**Work item:** Each line of the records containing "right" is to be copied out and returned.

*** Data records ***

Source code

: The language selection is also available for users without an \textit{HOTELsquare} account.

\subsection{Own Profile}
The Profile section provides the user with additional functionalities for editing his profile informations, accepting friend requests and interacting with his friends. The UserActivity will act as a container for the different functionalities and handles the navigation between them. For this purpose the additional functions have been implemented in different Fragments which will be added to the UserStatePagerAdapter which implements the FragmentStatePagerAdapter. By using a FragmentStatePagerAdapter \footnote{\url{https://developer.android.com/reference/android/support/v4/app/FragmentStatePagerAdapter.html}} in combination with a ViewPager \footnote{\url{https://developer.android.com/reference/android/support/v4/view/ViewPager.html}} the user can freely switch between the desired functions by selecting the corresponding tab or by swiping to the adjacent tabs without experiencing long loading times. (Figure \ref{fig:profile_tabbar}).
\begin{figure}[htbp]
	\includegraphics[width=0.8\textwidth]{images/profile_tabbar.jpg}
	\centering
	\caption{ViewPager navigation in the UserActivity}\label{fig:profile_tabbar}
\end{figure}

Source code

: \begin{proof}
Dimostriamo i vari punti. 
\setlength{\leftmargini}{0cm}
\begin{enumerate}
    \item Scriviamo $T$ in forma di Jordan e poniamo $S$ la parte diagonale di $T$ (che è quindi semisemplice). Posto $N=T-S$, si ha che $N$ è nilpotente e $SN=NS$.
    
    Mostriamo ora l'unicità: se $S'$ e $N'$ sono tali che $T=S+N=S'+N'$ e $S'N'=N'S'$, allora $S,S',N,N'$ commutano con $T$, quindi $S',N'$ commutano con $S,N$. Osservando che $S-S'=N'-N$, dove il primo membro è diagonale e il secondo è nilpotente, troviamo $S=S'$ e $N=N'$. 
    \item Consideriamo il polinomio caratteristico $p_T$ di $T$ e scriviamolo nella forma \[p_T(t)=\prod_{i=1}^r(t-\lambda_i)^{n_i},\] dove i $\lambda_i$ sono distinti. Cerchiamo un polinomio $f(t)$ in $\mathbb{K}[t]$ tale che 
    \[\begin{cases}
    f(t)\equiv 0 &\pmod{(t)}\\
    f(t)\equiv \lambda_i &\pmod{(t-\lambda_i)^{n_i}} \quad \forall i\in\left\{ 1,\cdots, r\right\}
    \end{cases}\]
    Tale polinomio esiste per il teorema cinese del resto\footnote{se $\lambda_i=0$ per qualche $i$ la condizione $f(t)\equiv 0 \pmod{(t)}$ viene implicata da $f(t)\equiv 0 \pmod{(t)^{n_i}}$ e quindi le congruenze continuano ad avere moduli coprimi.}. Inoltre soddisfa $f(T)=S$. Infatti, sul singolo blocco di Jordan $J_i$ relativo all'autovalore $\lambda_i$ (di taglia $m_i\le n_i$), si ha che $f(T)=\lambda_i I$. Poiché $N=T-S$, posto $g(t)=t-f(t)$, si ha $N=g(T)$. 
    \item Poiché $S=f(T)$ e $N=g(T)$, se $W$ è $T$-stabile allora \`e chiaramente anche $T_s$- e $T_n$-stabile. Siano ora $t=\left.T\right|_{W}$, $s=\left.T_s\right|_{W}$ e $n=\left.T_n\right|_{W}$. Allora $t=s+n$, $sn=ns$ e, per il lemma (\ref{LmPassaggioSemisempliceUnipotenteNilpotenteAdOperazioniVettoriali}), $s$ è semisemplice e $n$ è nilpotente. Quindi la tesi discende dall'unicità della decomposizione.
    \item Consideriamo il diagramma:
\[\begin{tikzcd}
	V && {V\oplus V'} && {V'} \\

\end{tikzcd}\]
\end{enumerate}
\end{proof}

*** End of Data records ***

**Exercise solution:**
    f(t)\equiv \lambda_i &\pmod{(t-\lambda_i)^{n_i}} \quad \forall i\in\left\{ 1,\cdots, r\right\}
    \item Poiché $S=f(T)$ e $N=g(T)$, se $W$ è $T$-stabile allora \`e chiaramente anche $T_s$- e $T_n$-stabile. Siano ora $t=\left.T\right|_{W}$, $s=\left.T_s\right|_{W}$ e $n=\left.T_n\right|_{W}$. Allora $t=s+n$, $sn=ns$ e, per il lemma (\ref{LmPassaggioSemisempliceUnipotenteNilpotenteAdOperazioniVettoriali}), $s$ è semisemplice e $n$ è nilpotente. Quindi la tesi discende dall'unicità della decomposizione.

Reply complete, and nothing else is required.